Requirement - In the records that follow, skip the pictures and print everything else exactly.

Information given -
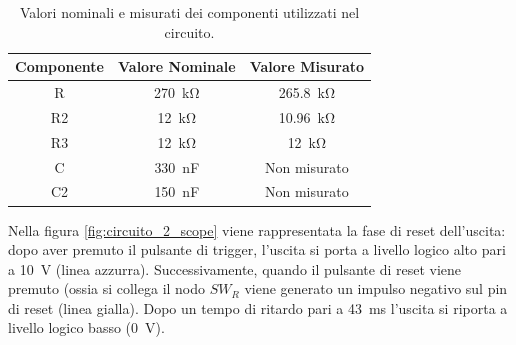 \def\arraystretch{1.3}
\begin{table}[h!]
	\centering
	\begin{tabular}{|c|c|c|}
		\hline
		Componente	& Valore Nominale & Valore Misurato \\ \hline
		R &\SI{270}{\kilo\ohm} & \SI{265,8}{\kilo\ohm} \\ \hline
		R2 &\SI{12}{\kilo\ohm} & \SI{10,96}{\kilo\ohm} \\ \hline
		R3 & \SI{12}{\kilo\ohm} & \SI{12}{\kilo\ohm} \\ \hline
		C & \SI{330}{\nano\farad} & Non misurato \\ \hline
		C2 & \SI{150}{\nano\farad} & Non misurato \\ \hline
	\end{tabular}
	\caption{Valori nominali e misurati dei componenti utilizzati nel circuito.}
	\label{tab:valori_componenti_1}
\end{table}
Nella figura \ref{fig:circuito_2_scope} viene rappresentata la fase di reset dell'uscita: dopo aver premuto il pulsante di trigger, l'uscita si porta a livello logico alto pari a \SI{10}{\volt} (linea azzurra). Successivamente, quando il pulsante di reset viene premuto (ossia si collega il nodo $SW_{R}$ viene generato un impulso negativo sul pin di reset (linea gialla). Dopo un tempo di ritardo pari a \SI{43}{\milli\second} l'uscita si riporta a livello logico basso (\SI{0}{\volt}).
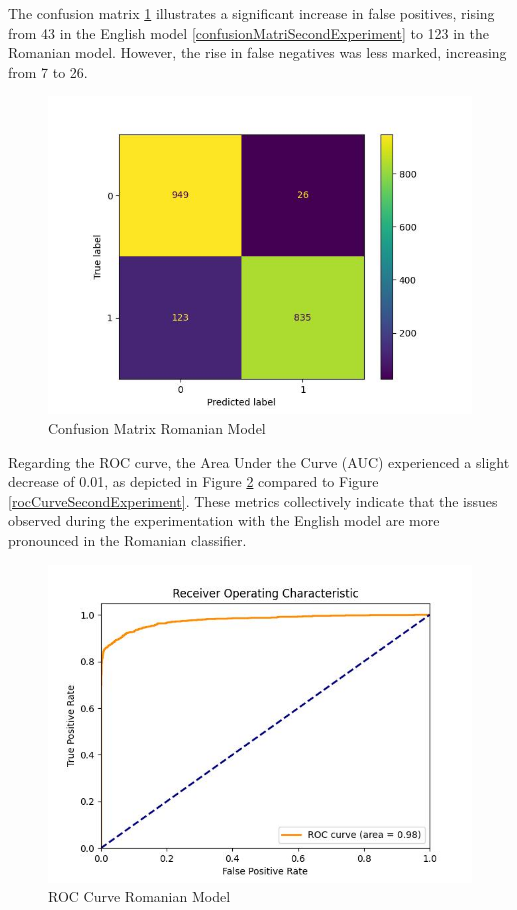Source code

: \documentclass[3p,times,procedia]{elsarticle}
\begin{document}
The confusion matrix \ref{confusionMatrixRomanianExperiment} illustrates a significant increase in false positives, rising from 43 in the English model \ref{confusionMatriSecondExperiment} to 123 in the Romanian model. However, the rise in false negatives was less marked, increasing from 7 to 26.

\begin{figure}[htbp]
	\centering
		\includegraphics[scale=0.8]{./figures/metrics/experimentRomanian/confusionMatrix.jpg}
	\caption{Confusion Matrix Romanian Model}
	\label{confusionMatrixRomanianExperiment}
\end{figure}

Regarding the ROC curve, the Area Under the Curve (AUC) experienced a slight decrease of 0.01, as depicted in Figure \ref{rocCurveRomanianExperiment} compared to Figure \ref{rocCurveSecondExperiment}. These metrics collectively indicate that the issues observed during the experimentation with the English model are more pronounced in the Romanian classifier.

\begin{figure}[htbp]
	\centering
		\includegraphics[scale=0.8]{./figures/metrics/experimentRomanian/roc_curve.jpg}
	\caption{ROC Curve Romanian Model}
	\label{rocCurveRomanianExperiment}
\end{figure}
\end{document}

Solution for this task -
 \def\arraystretch{1.3}
\begin{table}[h!]
	\centering
	\begin{tabular}{|c|c|c|}
		\hline
		Componente	& Valore Nominale & Valore Misurato \\ \hline
		R &\SI{270}{\kilo\ohm} & \SI{265,8}{\kilo\ohm} \\ \hline
		R2 &\SI{12}{\kilo\ohm} & \SI{10,96}{\kilo\ohm} \\ \hline
		R3 & \SI{12}{\kilo\ohm} & \SI{12}{\kilo\ohm} \\ \hline
		C & \SI{330}{\nano\farad} & Non misurato \\ \hline
		C2 & \SI{150}{\nano\farad} & Non misurato \\ \hline
	\end{tabular}
	\caption{Valori nominali e misurati dei componenti utilizzati nel circuito.}
	\label{tab:valori_componenti_1}
\end{table}
Nella figura \ref{fig:circuito_2_scope} viene rappresentata la fase di reset dell'uscita: dopo aver premuto il pulsante di trigger, l'uscita si porta a livello logico alto pari a \SI{10}{\volt} (linea azzurra). Successivamente, quando il pulsante di reset viene premuto (ossia si collega il nodo $SW_{R}$ viene generato un impulso negativo sul pin di reset (linea gialla). Dopo un tempo di ritardo pari a \SI{43}{\milli\second} l'uscita si riporta a livello logico basso (\SI{0}{\volt}).
Source code

: \documentclass[3p,times,procedia]{elsarticle}
\begin{document}
The confusion matrix \ref{confusionMatrixRomanianExperiment} illustrates a significant increase in false positives, rising from 43 in the English model \ref{confusionMatriSecondExperiment} to 123 in the Romanian model. However, the rise in false negatives was less marked, increasing from 7 to 26.

\begin{figure}[htbp]
	\centering
		\includegraphics[scale=0.8]{./figures/metrics/experimentRomanian/confusionMatrix.jpg}
	\caption{Confusion Matrix Romanian Model}
	\label{confusionMatrixRomanianExperiment}
\end{figure}

Regarding the ROC curve, the Area Under the Curve (AUC) experienced a slight decrease of 0.01, as depicted in Figure \ref{rocCurveRomanianExperiment} compared to Figure \ref{rocCurveSecondExperiment}. These metrics collectively indicate that the issues observed during the experimentation with the English model are more pronounced in the Romanian classifier.

\begin{figure}[htbp]
	\centering
		\includegraphics[scale=0.8]{./figures/metrics/experimentRomanian/roc_curve.jpg}
	\caption{ROC Curve Romanian Model}
	\label{rocCurveRomanianExperiment}
\end{figure}
\end{document}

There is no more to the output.